元TVアナ「シングルファーザー」になり知った現実 妻を病気で亡くした清水健さんが語る「難しさ」
多分、「助けてほしい」と言えば、周りの人たちは助けてくれたと思うんです。助けを求める手を振りほどくような社会ではない。
でも、当時の僕はどうしても「助けてほしい」と言えなかった。「僕のしんどさなんて、誰にも分かるわけがない」と勝手に心のシャッターを閉ざして、曇った目で社会を見てしまっていた。
シングルマザー、シングルファーザーに限らず、マイノリティーな立場にいる人たちが、周囲の人に助けを求めることのハードルは思った以上に高い。これはシングルファーザーになって初めて気付いたことでした。
こんな状態でカメラの前に立っていいのか。こんな自分が父親を名乗っていいのか。中途半端な自分が許せないのに、カメラに映る自分は「立派に父親をやりながら仕事も頑張ってるキャスター」として見られている。
そんな現実とのギャップも苦しさに拍車をかけて、結局僕は17年続けたキャスターの仕事から一旦、距離を置くことを選びました。
「YouTubeを見せていた」って言える社会であっていい
会社を辞めてから7年。当時2歳だった息子も、10歳になりました。
仕事では、講演会活動をしながら、フリーランスとしてアナウンサーの仕事も再開しています。また、シングルファーザー向けのオンラインサロンも運営するなど、さまざまなことにチャレンジさせてもらっています。

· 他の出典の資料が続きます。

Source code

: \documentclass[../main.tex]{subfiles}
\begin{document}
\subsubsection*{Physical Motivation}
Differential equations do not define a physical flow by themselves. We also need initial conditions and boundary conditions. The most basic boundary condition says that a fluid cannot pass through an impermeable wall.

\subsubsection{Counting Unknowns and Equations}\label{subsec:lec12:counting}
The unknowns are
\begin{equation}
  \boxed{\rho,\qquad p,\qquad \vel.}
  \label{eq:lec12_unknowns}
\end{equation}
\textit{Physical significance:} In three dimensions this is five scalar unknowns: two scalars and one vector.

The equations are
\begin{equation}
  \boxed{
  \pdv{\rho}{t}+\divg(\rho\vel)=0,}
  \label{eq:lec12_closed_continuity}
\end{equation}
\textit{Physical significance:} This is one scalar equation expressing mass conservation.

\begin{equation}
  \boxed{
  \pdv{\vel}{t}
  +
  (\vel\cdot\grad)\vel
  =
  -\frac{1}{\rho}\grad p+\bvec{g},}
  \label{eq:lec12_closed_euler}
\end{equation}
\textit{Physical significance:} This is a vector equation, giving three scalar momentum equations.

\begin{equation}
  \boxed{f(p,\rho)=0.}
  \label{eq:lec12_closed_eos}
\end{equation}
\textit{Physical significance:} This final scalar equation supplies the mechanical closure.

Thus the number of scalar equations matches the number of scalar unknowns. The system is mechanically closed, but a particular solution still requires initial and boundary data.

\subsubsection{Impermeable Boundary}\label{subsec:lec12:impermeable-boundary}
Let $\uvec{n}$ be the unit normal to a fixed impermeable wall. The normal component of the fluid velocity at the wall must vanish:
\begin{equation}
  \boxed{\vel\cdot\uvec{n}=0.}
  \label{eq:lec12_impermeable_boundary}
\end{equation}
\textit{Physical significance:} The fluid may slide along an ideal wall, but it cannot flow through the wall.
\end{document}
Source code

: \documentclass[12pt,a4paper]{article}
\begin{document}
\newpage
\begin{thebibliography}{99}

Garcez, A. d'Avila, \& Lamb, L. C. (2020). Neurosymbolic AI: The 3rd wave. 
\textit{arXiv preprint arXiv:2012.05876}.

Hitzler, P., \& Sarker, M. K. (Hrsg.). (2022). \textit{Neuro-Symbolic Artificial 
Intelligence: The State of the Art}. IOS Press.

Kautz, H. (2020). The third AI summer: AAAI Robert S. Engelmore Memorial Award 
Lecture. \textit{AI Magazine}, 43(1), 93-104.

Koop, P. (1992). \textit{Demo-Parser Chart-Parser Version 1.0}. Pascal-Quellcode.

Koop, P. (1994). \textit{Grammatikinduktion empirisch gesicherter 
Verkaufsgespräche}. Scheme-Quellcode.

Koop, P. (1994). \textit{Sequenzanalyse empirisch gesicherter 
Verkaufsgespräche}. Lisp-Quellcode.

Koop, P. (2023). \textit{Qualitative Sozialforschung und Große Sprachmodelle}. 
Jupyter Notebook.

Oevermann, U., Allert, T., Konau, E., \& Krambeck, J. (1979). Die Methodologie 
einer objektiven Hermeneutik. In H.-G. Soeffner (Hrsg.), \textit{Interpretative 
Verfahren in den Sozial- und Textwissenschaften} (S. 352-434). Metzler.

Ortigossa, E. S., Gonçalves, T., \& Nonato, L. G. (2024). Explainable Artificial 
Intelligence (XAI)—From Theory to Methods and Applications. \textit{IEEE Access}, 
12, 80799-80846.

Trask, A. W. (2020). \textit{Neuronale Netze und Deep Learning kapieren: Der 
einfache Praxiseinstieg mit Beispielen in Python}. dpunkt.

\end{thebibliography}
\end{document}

生活にも心にも少しゆとりが生まれた今、当時の自分を振り返って思うのは、「もっと弱音を吐けばよかった」ということ。
子どもの前でもついかっこつけてしまっていたけれど、子どもに弱音を吐いたっていいんですよね。
「パパちょっと疲れちゃったよ」とか、「今日はもう早く寝ちゃわない?」とか。最近になってようやくこういうことを言えるようになりました。
ただ、弱音を吐けなかった当時の自分を責める気持ちもありません。
困っている人を見捨てる社会では決してないけれど、弱音を吐きづらい世の中ではあると思っていて。これも自分が勝手に思い込んでいるだけかもしれないんだけれど。
例えば、保護者が集まる場で「昨日、YouTubeを6時間見てたんだ~」と子どもが発すると、お母さんがあわてて「1時間でしょ!」ってかぶせる。そんな場面を見ることがよくあります。
でも、手が回らない時はYouTubeだって見せるし、ゲームだってさせる。「100点ではできないこと」を認めてあげられる社会でありたいですよね。